Instructions for the task: Please state how many lines of the records hold the string "arquitecto", giving nothing but the number.

Plain-text document sources
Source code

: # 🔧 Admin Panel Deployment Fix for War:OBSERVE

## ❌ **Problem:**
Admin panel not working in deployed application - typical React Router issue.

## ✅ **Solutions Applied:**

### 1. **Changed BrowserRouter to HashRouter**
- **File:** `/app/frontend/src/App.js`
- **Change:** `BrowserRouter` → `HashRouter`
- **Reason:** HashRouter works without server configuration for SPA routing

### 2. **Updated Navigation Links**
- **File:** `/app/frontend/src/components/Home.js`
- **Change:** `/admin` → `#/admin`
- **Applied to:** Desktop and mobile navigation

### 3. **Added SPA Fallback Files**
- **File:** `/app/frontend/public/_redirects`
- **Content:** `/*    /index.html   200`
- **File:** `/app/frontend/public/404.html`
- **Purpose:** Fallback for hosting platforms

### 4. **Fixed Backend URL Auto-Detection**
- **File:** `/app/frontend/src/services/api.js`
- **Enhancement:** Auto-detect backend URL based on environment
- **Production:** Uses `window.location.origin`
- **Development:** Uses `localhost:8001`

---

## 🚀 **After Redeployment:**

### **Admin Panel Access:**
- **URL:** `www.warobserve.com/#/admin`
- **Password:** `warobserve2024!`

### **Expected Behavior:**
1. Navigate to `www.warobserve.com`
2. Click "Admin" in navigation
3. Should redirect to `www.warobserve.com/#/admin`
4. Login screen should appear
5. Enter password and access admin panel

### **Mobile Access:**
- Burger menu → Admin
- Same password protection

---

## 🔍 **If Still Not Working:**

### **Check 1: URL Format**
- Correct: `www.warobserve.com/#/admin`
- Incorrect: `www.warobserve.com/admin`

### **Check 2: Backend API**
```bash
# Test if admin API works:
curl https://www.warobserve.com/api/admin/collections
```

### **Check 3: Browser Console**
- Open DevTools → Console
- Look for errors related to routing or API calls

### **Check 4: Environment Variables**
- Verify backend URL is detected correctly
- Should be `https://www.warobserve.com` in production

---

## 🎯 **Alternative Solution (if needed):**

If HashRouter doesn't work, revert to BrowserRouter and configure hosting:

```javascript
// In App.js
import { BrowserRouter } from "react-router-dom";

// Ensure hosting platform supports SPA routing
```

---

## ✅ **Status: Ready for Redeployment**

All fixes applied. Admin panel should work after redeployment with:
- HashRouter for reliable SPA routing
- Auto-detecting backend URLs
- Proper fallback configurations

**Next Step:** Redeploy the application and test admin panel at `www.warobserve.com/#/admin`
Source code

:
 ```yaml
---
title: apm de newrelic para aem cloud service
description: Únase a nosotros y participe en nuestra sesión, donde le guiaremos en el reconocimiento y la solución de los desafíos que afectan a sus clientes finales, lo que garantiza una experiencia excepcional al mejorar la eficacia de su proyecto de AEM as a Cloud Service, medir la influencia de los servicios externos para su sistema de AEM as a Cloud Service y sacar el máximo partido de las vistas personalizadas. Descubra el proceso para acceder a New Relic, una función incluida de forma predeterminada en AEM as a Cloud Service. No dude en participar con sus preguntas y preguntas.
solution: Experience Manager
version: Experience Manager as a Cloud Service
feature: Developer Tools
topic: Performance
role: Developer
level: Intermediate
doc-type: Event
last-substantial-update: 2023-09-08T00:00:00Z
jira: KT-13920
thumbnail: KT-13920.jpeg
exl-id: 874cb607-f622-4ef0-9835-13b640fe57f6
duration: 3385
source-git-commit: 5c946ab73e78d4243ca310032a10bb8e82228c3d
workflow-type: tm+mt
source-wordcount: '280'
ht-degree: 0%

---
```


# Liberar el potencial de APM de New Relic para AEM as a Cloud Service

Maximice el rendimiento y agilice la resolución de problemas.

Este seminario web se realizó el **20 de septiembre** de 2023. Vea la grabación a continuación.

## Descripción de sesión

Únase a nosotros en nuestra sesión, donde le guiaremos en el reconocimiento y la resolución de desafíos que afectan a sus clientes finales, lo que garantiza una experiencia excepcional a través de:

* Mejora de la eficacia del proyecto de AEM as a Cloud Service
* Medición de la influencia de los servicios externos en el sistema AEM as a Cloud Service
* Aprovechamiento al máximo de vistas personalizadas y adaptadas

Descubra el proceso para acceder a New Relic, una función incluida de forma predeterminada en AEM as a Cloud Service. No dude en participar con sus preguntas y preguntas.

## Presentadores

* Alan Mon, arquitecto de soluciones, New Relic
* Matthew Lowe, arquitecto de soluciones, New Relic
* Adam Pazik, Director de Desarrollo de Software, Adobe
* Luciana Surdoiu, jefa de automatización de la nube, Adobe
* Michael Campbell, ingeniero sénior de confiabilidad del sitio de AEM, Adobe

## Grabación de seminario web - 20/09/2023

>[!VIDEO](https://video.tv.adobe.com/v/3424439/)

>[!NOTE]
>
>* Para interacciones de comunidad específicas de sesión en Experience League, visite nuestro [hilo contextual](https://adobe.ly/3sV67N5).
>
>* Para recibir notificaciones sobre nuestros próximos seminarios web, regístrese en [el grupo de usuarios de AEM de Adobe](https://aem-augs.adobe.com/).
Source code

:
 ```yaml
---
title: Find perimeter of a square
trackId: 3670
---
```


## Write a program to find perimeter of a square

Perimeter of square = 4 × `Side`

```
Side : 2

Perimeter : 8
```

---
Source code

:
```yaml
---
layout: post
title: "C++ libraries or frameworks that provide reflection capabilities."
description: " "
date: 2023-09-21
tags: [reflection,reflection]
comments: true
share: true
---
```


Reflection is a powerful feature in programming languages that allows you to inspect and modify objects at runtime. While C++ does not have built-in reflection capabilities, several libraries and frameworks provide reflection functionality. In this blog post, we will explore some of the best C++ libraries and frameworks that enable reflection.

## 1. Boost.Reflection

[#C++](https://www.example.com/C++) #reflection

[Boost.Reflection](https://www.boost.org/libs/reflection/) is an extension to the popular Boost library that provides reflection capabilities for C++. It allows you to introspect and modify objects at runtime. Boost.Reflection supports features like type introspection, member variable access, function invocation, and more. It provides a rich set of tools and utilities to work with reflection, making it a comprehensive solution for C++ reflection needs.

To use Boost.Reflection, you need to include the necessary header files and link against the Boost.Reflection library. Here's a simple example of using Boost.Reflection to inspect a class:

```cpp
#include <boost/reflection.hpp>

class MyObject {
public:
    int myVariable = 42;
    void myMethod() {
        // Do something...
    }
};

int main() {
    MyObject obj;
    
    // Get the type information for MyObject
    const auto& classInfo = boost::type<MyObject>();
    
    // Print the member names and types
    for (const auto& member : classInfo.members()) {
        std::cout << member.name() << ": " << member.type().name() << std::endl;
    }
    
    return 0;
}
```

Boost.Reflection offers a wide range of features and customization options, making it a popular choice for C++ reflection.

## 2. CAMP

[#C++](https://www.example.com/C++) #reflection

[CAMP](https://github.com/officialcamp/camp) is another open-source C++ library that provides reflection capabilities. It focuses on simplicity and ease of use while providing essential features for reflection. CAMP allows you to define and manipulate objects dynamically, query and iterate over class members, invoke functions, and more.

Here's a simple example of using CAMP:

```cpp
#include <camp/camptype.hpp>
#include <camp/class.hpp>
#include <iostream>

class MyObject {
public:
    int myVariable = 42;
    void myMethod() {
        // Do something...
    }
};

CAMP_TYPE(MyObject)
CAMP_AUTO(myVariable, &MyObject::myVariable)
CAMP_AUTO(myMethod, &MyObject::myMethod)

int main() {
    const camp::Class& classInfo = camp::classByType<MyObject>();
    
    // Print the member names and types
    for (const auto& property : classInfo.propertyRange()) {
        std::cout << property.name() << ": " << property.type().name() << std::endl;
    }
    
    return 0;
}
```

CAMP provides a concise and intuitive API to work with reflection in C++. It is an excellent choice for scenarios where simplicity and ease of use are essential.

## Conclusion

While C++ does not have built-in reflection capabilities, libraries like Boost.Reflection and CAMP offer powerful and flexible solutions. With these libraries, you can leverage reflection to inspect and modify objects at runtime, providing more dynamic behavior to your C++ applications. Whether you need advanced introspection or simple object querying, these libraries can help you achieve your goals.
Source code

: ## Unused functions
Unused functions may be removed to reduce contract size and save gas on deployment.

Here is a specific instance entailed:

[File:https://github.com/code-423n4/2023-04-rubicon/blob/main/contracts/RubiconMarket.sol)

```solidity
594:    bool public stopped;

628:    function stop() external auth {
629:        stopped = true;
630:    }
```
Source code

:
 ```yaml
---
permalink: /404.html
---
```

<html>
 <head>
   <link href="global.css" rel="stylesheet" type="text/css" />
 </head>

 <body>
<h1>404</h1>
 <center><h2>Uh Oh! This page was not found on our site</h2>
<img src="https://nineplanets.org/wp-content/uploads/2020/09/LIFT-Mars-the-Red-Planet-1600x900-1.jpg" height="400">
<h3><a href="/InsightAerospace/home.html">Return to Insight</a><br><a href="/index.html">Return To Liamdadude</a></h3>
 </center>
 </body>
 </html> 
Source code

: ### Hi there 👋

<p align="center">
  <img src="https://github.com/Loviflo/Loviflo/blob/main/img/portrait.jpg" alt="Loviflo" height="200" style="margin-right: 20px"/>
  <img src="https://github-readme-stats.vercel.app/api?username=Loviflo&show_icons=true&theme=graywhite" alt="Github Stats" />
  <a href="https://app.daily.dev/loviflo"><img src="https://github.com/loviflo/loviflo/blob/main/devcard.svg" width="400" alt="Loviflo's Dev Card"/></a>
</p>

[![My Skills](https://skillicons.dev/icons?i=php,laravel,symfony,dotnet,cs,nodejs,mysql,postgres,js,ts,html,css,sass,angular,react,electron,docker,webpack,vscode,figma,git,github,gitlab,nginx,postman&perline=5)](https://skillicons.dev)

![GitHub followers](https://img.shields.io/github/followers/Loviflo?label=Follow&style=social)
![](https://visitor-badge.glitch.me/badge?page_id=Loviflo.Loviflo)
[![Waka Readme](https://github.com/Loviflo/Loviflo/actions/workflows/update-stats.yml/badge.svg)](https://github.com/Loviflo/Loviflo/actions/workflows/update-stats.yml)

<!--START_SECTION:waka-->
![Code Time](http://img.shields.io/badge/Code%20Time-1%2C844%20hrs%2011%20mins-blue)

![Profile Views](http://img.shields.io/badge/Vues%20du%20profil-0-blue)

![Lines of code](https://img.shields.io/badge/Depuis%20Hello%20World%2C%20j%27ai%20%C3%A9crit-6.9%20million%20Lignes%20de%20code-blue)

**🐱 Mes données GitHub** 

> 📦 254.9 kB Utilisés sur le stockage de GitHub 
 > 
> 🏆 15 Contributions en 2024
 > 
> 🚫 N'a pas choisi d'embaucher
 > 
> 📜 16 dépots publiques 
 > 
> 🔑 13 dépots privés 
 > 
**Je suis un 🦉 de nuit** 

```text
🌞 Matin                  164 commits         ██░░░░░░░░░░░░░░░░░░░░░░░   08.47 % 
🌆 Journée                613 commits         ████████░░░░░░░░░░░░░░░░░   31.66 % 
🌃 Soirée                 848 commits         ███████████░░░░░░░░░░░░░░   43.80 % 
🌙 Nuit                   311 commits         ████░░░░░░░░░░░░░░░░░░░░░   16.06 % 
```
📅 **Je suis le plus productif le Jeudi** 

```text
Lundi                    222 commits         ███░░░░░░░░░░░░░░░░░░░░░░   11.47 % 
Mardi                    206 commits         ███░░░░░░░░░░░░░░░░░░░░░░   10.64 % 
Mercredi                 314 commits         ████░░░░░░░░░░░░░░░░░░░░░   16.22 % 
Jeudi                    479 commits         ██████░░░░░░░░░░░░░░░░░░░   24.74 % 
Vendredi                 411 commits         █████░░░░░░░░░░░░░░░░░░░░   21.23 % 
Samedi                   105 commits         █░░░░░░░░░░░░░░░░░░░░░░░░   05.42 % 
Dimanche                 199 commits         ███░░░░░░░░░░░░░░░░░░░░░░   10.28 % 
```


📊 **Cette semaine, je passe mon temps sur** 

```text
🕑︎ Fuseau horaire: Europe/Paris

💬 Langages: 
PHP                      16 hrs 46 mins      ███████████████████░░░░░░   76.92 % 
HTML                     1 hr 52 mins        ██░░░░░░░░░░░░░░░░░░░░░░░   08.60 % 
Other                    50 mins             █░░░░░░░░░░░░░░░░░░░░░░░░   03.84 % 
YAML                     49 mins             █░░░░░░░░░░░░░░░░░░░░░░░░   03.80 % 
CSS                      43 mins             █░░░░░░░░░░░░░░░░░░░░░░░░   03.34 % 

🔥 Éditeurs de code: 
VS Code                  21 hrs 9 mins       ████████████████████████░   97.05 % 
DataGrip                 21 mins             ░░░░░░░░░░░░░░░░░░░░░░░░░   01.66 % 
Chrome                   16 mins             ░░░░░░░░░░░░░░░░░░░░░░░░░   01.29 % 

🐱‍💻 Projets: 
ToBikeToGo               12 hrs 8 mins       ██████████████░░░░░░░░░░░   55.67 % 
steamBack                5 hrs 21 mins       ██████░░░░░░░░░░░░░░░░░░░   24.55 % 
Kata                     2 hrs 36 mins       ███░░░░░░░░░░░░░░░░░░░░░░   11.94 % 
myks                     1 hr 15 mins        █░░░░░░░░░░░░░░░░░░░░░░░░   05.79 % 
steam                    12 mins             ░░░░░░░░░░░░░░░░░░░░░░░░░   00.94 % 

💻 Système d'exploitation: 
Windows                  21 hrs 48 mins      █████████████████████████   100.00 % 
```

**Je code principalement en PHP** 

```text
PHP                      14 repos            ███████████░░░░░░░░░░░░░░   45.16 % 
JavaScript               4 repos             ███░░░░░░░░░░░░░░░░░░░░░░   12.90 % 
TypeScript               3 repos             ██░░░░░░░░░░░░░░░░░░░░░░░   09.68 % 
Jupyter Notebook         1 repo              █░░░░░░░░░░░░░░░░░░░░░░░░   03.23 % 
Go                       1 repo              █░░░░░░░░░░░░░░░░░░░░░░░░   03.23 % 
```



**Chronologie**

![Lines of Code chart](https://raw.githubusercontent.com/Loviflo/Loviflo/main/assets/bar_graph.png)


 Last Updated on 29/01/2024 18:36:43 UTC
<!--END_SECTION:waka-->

Written reply: 2